Их сущность мне ясно представляется, когда я обобщаю себе историю трех революционных организаций, в которых мне пришлось участвовать: «Большого общества пропаганды» 1873—1874 годов, «Земли и воли» 1878—1879 годов и «Народной воли» 1879—1881 годов. 

Не все революционные общества и кружки оканчивают полный цикл своего развития, подобно тому как не всякий человек умирает естественной смертью, но каждое стремится воспроизвести этот цикл по внутренним психологическим мотивам своих участников. 
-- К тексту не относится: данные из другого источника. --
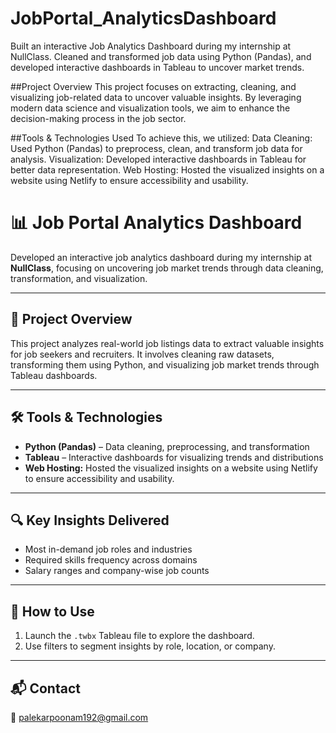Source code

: # JobPortal_AnalyticsDashboard
Built an interactive Job Analytics Dashboard during my internship at NullClass. Cleaned and transformed job data using Python (Pandas), and developed interactive dashboards in Tableau to uncover market trends.

##Project Overview
This project focuses on extracting, cleaning, and 
visualizing job-related data to uncover valuable
insights. By leveraging modern data science and 
visualization tools, we aim to enhance the decision-making process in the job sector.

##Tools & Technologies Used
To achieve this, we utilized:
Data Cleaning: Used Python (Pandas) to preprocess, clean, and transform job data for analysis.
Visualization: Developed interactive dashboards in Tableau for better data representation.
Web Hosting: Hosted the visualized insights on a website using Netlify to ensure accessibility and usability.

# 📊 Job Portal Analytics Dashboard

Developed an interactive job analytics dashboard during my internship at **NullClass**, focusing on uncovering job market trends through data cleaning, transformation, and visualization.

---

## 📌 Project Overview

This project analyzes real-world job listings data to extract valuable insights for job seekers and recruiters. It involves cleaning raw datasets, transforming them using Python, and visualizing job market trends through Tableau dashboards.

---

## 🛠 Tools & Technologies

- **Python (Pandas)** – Data cleaning, preprocessing, and transformation
- **Tableau** – Interactive dashboards for visualizing trends and distributions
- **Web Hosting:** Hosted the visualized insights on a website using Netlify to ensure accessibility and usability.

---

## 🔍 Key Insights Delivered

- Most in-demand job roles and industries
- Required skills frequency across domains
- Salary ranges and company-wise job counts

---

## 🚀 How to Use

1.  Launch the `.twbx` Tableau file to explore the dashboard.
2. Use filters to segment insights by role, location, or company.
---

## 📬 Contact

📧 [palekarpoonam192@gmail.com](mailto:palekarpoonam192@gmail.com)
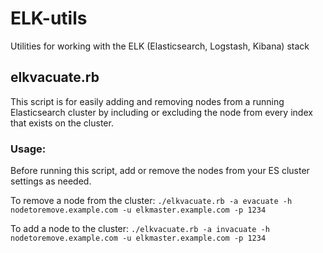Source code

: # ELK-utils
Utilities for working with the ELK (Elasticsearch, Logstash, Kibana) stack

## elkvacuate.rb
This script is for easily adding and removing nodes from a running Elasticsearch cluster by including or excluding the node from every index that exists on the cluster.

### Usage:
Before running this script, add or remove the nodes from your ES cluster settings as needed.

To remove a node from the cluster:
`./elkvacuate.rb -a evacuate -h nodetoremove.example.com -u elkmaster.example.com -p 1234`

To add a node to the cluster:
`./elkvacuate.rb -a invacuate -h nodetoremove.example.com -u elkmaster.example.com -p 1234`
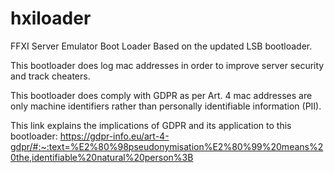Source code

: # hxiloader
FFXI Server Emulator Boot Loader
Based on the updated LSB bootloader.

This bootloader does log mac addresses in order to improve server security and track cheaters.

This bootloader does comply with GDPR as per Art. 4 mac addresses are only machine identifiers rather than personally identifiable information (PII).

This link explains the implications of GDPR and its application to this bootloader: https://gdpr-info.eu/art-4-gdpr/#:~:text=%E2%80%98pseudonymisation%E2%80%99%20means%20the,identifiable%20natural%20person%3B
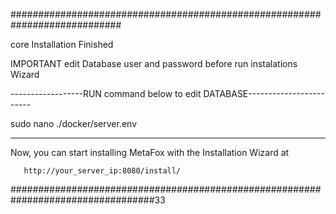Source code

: ############################################################################

core Installation Finished 

IMPORTANT   edit Database user and password before run instalations Wizard

------------------RUN command below to edit DATABASE------------------------

sudo nano ./docker/server.env

---------------------------------------------------------------------------- 

Now, you can start installing MetaFox with the Installation Wizard at 

       http://your_server_ip:8080/install/





##################################################################################33
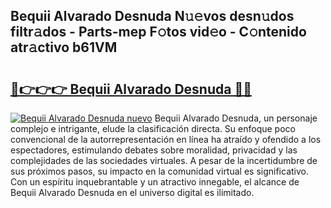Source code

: ## Bequii Alvarado Desnuda N𝚞𝚎vos desn𝚞dos filtr𝚊dos - Parts-mep F𝚘tos vid𝚎o - C𝚘ntenido atr𝚊ctivo b61VM

# <h2><a href="http://mb0mvl.tromn.icu/?c=Bequii+Alvarado+Desnuda">🔗👉👉👉 Bequii Alvarado Desnuda 🔗🔗</a></h2>

[![Bequii Alvarado Desnuda nuevo](https://i.imgur.com/pEAQMta.gif)](http://mb0mvl.tromn.icu/?c=Bequii+Alvarado+Desnuda)
Bequii Alvarado Desnuda, un personaje complejo e intrigante, elude la clasificación directa. Su enfoque poco convencional de la autorrepresentación en línea ha atraído y ofendido a los espectadores, estimulando debates sobre moralidad, privacidad y las complejidades de las sociedades virtuales. A pesar de la incertidumbre de sus próximos pasos, su impacto en la comunidad virtual es significativo. Con un espíritu inquebrantable y un atractivo innegable, el alcance de Bequii Alvarado Desnuda en el universo digital es ilimitado.
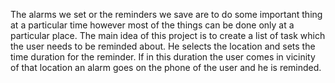 The alarms we set or the reminders we save are to do some important thing at a particular time however most of the things can be done only at a particular place. 
The main idea of this project is to create a list of task which the user needs to be reminded about. He selects the location and sets the time duration for the reminder.  If in this duration the user comes in vicinity of that location an alarm goes on the phone of the user and he is reminded.
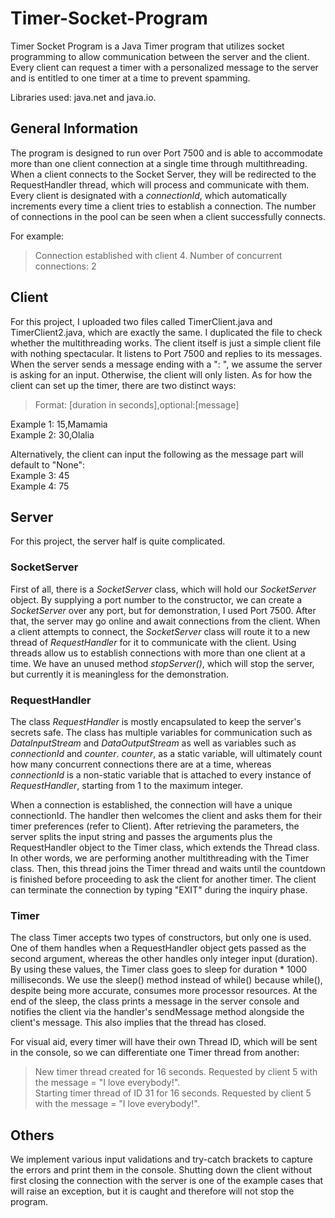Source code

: # Timer-Socket-Program

Timer Socket Program is a Java Timer program that utilizes socket programming to allow communication between the server and the client. Every client can request a timer with a personalized message to the server and is entitled to one timer at a time to prevent spamming. <br />

Libraries used: java.net and java.io.


## General Information

The program is designed to run over Port 7500 and is able to accommodate more than one client connection at a single time through multithreading. When a client connects to the Socket Server, they will be redirected to the RequestHandler thread, which will process and communicate with them. Every client is designated with a *connectionId*, which automatically increments every time a client tries to establish a connection. The number of connections in the pool can be seen when a client successfully connects.

For example:
> Connection established with client 4. Number of concurrent connections: 2



## Client

For this project, I uploaded two files called TimerClient.java and TimerClient2.java, which are exactly the same. I duplicated the file to check whether the multithreading works. The client itself is just a simple client file with nothing spectacular. It listens to Port 7500 and replies to its messages. When the server sends a message ending with a ": ", we assume the server is asking for an input. Otherwise, the client will only listen. As for how the client can set up the timer, there are two distinct ways:

> Format: [duration in seconds],optional:[message]

Example 1: 15,Mamamia <br />
Example 2: 30,Olalia 

Alternatively, the client can input the following as the message part will default to "None": <br />
Example 3: 45 <br />
Example 4: 75



## Server

For this project, the server half is quite complicated. 

### SocketServer

First of all, there is a *SocketServer* class, which will hold our *SocketServer* object. By supplying a port number to the constructor, we can create a *SocketServer* over any port, but for demonstration, I used Port 7500. After that, the server may go online and await connections from the client. When a client attempts to connect, the *SocketServer* class will route it to a new thread of *RequestHandler* for it to communicate with the client. Using threads allow us to establish connections with more than one client at a time. We have an unused method *stopServer()*, which will stop the server, but currently it is meaningless for the demonstration.

### RequestHandler
The class *RequestHandler* is mostly encapsulated to keep the server's secrets safe. The class has multiple variables for communication such as *DataInputStream* and *DataOutputStream* as well as variables such as *connectionId* and *counter*. *counter*, as a static variable, will ultimately count how many concurrent connections there are at a time, whereas *connectionId* is a non-static variable that is attached to every instance of *RequestHandler*, starting from 1 to the maximum integer.

When a connection is established, the connection will have a unique connectionId. The handler then welcomes the client and asks them for their timer preferences (refer to Client). After retrieving the parameters, the server splits the input string and passes the arguments plus the RequestHandler object to the Timer class, which extends the Thread class. In other words, we are performing another multithreading with the Timer class. Then, this thread joins the Timer thread and waits until the countdown is finished before proceeding to ask the client for another timer. The client can terminate the connection by typing "EXIT" during the inquiry phase.

### Timer
The class Timer accepts two types of constructors, but only one is used. One of them handles when a RequestHandler object gets passed as the second argument, whereas the other handles only integer input (duration). By using these values, the Timer class goes to sleep for duration * 1000 milliseconds. We use the sleep() method instead of while() because while(), despite being more accurate, consumes more processor resources. At the end of the sleep, the class prints a message in the server console and notifies the client via the handler's sendMessage method alongside the client's message. This also implies that the thread has closed.

For visual aid, every timer will have their own Thread ID, which will be sent in the console, so we can differentiate one Timer thread from another:
> New timer thread created for 16 seconds. Requested by client 5 with the message = "I love everybody!". <br />
> Starting timer thread of ID 31 for 16 seconds. Requested by client 5 with the message = "I love everybody!". <br />

## Others

We implement various input validations and try-catch brackets to capture the errors and print them in the console. Shutting down the client without first closing the connection with the server is one of the example cases that will raise an exception, but it is caught and therefore will not stop the program.



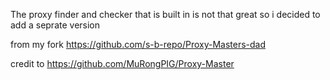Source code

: The proxy finder and checker that is built in is not that great so i decided to add a seprate version



from my fork https://github.com/s-b-repo/Proxy-Masters-dad

credit to https://github.com/MuRongPIG/Proxy-Master
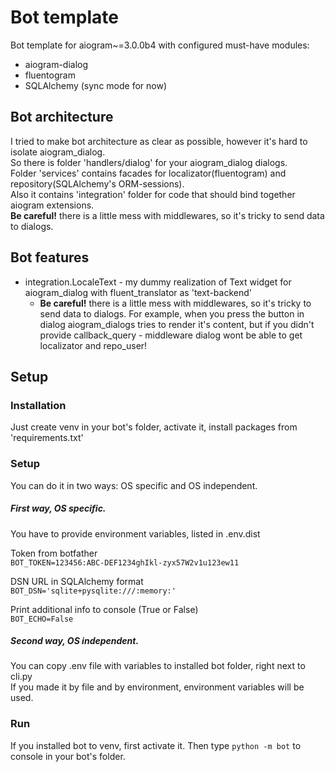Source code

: # Bot template
Bot template for aiogram~=3.0.0b4 with configured must-have modules:
- aiogram-dialog
- fluentogram
- SQLAlchemy (sync mode for now)

## Bot architecture
I tried to make bot architecture as clear as possible, however it's hard to isolate aiogram_dialog.  
So there is folder 'handlers/dialog' for your aiogram_dialog dialogs.  
Folder 'services' contains facades for localizator(fluentogram) and repository(SQLAlchemy's ORM-sessions).  
Also it contains 'integration' folder for code that should bind together aiogram extensions.  
__Be careful!__ there is a little mess with middlewares, so it's tricky to send data to dialogs.

## Bot features
- integration.LocaleText - my dummy realization of Text widget for aiogram_dialog with fluent_translator as 'text-backend'
    - __Be careful!__ there is a little mess with middlewares, so it's tricky to send data to dialogs. For example, when you press the button in dialog aiogram_dialogs tries to render it's content, but if you didn't provide callback_query - middleware dialog wont be able to get localizator and repo_user!
## Setup

### Installation
Just create venv in your bot's folder, activate it, install packages from 'requirements.txt'

### Setup
You can do it in two ways: OS specific and OS independent.  
##### First way, OS specific.  
You have to provide environment variables, listed in .env.dist  
  
Token from botfather  
`BOT_TOKEN=123456:ABC-DEF1234ghIkl-zyx57W2v1u123ew11` 
  
DSN URL in SQLAlchemy format  
`BOT_DSN='sqlite+pysqlite:///:memory:'`  
  
Print additional info to console (True or False)  
`BOT_ECHO=False`  
  
##### Second way, OS independent.  
You can copy .env file with variables to installed bot folder, right next to cli.py  
If you made it by file and by environment, environment variables will be used. 


### Run
If you installed bot to venv, first activate it.
Then type `python -m bot` to console in your bot's folder.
Первый период развития тайного общества есть тот, который непосредственно следует за его возникновением. Это период его молодости. Если общество не явилось на свет мертворожденным, в нем в это время почти не бывают руководителями никакие «знаменитости» из прежних движений. Оно обыкновенно возникает в деспотических странах среди учащейся молодежи, вся жизнь которой еще впереди. Прежние выдающиеся деятели большею частью не присоединяются к нему в этот период, так как еще не уверены, что новое общество представляет из себя нечто серьезное и оправдывает риск вступления. Часто они вовсе не знают об его существовании, потому что я говорю здесь исключительно о тайных обществах, возникающих в тяжелые периоды абсолютизма и политических гонений. Точно так же остаются в стороне и все честолюбивые люди, ищущие в своей деятельности не осуществления великодушных идеалов, а своего собственного возвеличения.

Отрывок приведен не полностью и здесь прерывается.